Despite limitations, we are probably one of the few centres globally outside of India able to provide data on the efficacy and safety of this implant in a paediatric population, as the AADI is not Food and Drug Administration-approved for use in the USA. In the Middle East both AGV and non-valved implants are being used. Our study focused on the outcomes of a procedure for a condition that is uncommon in other settings and our analysis controlled for several potentially confounding variables. Although our study has larger numbers compared with previous studies of the AADI versus the AGV,2 3 6 a minimum of 356 eyes per group would be powered (80%, alpha 0.05) to detect a 10% difference in survival function between the two groups. Therefore, the results of our study should also be interpreted with some caution.
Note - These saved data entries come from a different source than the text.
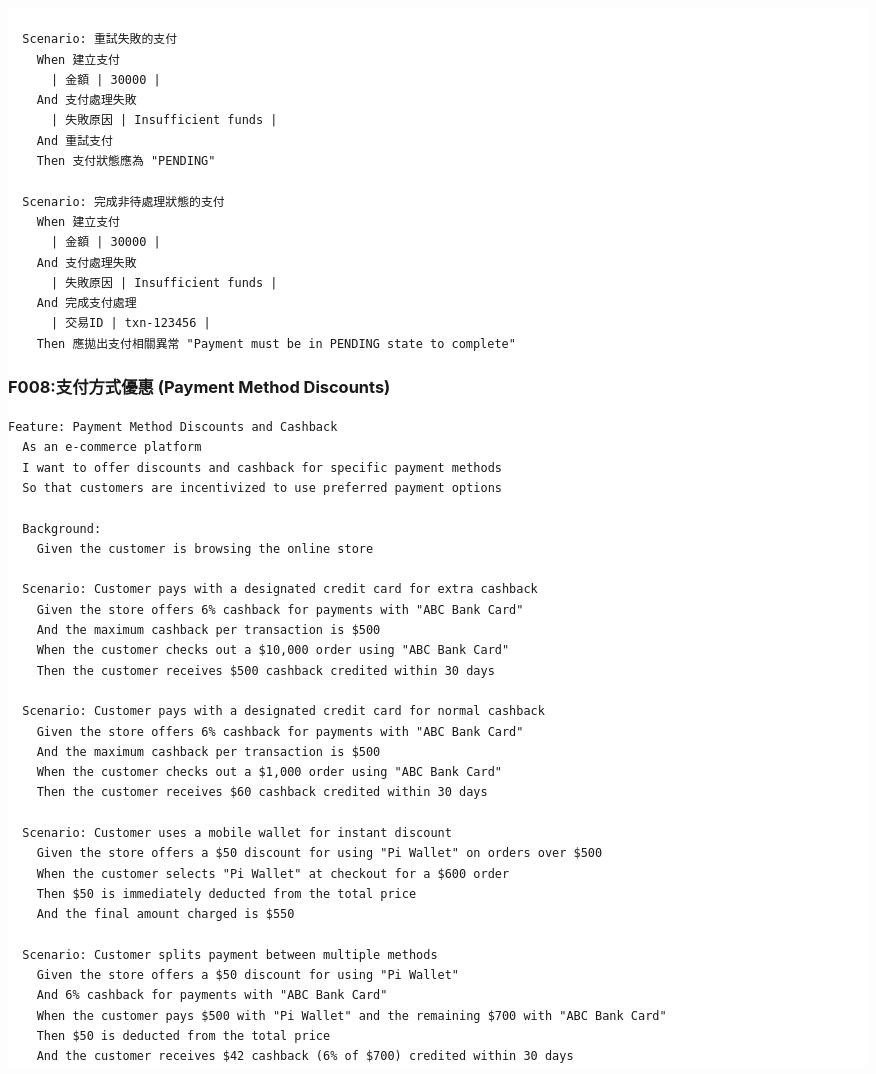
 ```gherkin

  Scenario: 重試失敗的支付
    When 建立支付
      | 金額 | 30000 |
    And 支付處理失敗
      | 失敗原因 | Insufficient funds |
    And 重試支付
    Then 支付狀態應為 "PENDING"

  Scenario: 完成非待處理狀態的支付
    When 建立支付
      | 金額 | 30000 |
    And 支付處理失敗
      | 失敗原因 | Insufficient funds |
    And 完成支付處理
      | 交易ID | txn-123456 |
    Then 應拋出支付相關異常 "Payment must be in PENDING state to complete"
```

### F008:支付方式優惠 (Payment Method Discounts)

```gherkin
Feature: Payment Method Discounts and Cashback
  As an e-commerce platform
  I want to offer discounts and cashback for specific payment methods
  So that customers are incentivized to use preferred payment options

  Background:
    Given the customer is browsing the online store

  Scenario: Customer pays with a designated credit card for extra cashback
    Given the store offers 6% cashback for payments with "ABC Bank Card"
    And the maximum cashback per transaction is $500
    When the customer checks out a $10,000 order using "ABC Bank Card"
    Then the customer receives $500 cashback credited within 30 days

  Scenario: Customer pays with a designated credit card for normal cashback
    Given the store offers 6% cashback for payments with "ABC Bank Card"
    And the maximum cashback per transaction is $500
    When the customer checks out a $1,000 order using "ABC Bank Card"
    Then the customer receives $60 cashback credited within 30 days

  Scenario: Customer uses a mobile wallet for instant discount
    Given the store offers a $50 discount for using "Pi Wallet" on orders over $500
    When the customer selects "Pi Wallet" at checkout for a $600 order
    Then $50 is immediately deducted from the total price
    And the final amount charged is $550

  Scenario: Customer splits payment between multiple methods
    Given the store offers a $50 discount for using "Pi Wallet"
    And 6% cashback for payments with "ABC Bank Card"
    When the customer pays $500 with "Pi Wallet" and the remaining $700 with "ABC Bank Card"
    Then $50 is deducted from the total price
    And the customer receives $42 cashback (6% of $700) credited within 30 days
```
Long-term outcomes are valuable in any glaucoma study, as failure rate inevitably increases with the number of years postsurgery. Further studies, with larger sample size and longer follow-up, are needed to confirm our findings and to study relative longer-term failure rates.
In conclusion, this study shows an acceptable safety profile for the AADI in children, with a rate of failure that is comparable with the AGV, but less need for glaucoma reoperation or glaucoma medication in the early postoperative period of 1 year. Adequately powered studies are needed to verify our findings.